- Exercise description -
Filter out every line below that lacks "badge", and copy the rest.
########################################
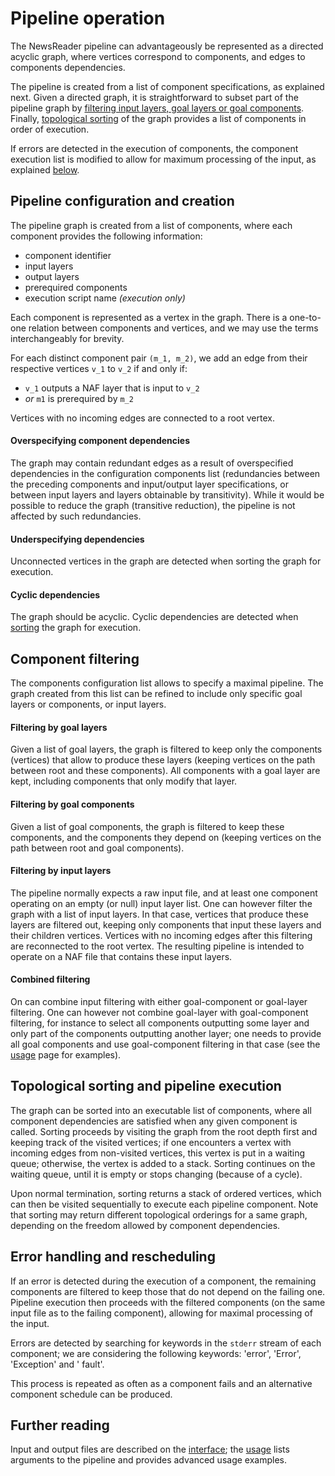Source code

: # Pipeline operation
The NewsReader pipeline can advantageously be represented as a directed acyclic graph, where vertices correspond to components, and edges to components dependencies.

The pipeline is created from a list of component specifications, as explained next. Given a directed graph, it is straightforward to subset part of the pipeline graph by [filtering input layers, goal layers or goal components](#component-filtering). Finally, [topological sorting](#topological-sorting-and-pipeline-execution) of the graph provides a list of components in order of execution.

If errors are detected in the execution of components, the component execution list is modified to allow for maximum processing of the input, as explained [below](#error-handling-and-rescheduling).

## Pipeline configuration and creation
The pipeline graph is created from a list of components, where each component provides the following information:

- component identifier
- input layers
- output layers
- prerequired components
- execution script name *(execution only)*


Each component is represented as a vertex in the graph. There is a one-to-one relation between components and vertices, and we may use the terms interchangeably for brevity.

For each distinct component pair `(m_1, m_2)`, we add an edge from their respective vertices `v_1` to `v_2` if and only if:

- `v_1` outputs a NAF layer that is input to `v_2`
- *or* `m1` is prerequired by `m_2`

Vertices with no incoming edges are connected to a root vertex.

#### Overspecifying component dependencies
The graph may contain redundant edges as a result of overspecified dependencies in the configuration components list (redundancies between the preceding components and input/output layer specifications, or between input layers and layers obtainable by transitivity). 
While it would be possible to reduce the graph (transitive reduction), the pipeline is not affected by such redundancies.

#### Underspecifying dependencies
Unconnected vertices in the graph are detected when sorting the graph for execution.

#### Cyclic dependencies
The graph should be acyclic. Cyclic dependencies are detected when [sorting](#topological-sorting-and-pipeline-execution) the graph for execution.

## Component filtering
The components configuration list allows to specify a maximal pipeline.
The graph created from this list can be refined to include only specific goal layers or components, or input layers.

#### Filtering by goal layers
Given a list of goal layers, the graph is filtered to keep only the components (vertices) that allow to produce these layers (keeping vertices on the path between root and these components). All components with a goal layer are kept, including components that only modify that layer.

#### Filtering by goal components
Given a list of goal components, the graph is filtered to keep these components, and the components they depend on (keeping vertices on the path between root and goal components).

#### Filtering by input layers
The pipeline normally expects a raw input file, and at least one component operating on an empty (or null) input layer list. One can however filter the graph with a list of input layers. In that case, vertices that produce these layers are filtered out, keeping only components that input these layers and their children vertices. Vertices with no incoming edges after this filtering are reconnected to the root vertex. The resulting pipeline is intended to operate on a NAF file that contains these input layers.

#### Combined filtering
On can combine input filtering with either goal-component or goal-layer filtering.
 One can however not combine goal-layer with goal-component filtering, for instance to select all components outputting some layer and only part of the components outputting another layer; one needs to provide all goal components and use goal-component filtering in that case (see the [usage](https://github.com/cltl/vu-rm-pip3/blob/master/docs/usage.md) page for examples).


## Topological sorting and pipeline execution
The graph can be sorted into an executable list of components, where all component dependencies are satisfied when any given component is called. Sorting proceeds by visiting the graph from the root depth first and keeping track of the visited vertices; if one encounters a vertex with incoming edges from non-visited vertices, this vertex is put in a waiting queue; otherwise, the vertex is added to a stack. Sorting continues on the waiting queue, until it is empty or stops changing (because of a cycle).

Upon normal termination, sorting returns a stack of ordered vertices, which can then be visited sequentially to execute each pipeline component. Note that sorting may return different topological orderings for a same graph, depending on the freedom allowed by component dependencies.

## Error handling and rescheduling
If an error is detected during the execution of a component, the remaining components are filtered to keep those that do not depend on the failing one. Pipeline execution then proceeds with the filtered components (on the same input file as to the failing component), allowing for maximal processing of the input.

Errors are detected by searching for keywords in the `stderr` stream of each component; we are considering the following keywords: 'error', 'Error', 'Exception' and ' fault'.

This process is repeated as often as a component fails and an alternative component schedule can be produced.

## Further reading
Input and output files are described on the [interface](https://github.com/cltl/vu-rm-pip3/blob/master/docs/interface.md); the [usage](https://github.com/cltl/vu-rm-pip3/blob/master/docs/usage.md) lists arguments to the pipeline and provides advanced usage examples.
########################################
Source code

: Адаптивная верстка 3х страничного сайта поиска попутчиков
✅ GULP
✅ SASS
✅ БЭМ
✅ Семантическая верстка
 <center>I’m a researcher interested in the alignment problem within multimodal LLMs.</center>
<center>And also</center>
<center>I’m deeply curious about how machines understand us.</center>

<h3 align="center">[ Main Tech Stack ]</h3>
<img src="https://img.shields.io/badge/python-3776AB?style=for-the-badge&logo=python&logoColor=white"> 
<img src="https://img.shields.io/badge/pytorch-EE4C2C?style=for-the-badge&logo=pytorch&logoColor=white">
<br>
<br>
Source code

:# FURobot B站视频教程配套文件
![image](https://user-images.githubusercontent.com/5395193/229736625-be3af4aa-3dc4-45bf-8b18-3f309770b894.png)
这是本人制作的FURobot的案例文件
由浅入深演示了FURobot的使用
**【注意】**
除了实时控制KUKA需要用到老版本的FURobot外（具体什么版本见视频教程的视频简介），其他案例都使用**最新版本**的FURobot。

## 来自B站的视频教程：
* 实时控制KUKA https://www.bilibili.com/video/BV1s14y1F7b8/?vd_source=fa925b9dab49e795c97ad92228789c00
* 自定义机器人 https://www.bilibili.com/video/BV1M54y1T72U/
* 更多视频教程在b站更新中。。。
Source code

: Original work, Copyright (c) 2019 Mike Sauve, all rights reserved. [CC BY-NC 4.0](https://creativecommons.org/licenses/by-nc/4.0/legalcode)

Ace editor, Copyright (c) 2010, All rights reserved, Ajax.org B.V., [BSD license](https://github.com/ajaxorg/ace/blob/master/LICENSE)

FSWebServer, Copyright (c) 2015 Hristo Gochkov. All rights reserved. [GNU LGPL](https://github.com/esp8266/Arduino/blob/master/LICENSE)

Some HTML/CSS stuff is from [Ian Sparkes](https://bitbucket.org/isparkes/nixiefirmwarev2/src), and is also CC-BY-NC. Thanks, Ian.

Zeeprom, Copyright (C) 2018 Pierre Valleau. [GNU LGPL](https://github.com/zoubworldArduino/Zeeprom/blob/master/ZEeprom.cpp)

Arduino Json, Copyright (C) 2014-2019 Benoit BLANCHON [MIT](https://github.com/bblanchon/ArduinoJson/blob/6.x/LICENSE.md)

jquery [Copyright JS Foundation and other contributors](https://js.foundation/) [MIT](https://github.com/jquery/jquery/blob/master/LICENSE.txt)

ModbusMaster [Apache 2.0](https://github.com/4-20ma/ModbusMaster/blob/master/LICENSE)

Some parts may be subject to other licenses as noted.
########################################
- Written solution -
<img src="https://img.shields.io/badge/python-3776AB?style=for-the-badge&logo=python&logoColor=white"> 
<img src="https://img.shields.io/badge/pytorch-EE4C2C?style=for-the-badge&logo=pytorch&logoColor=white">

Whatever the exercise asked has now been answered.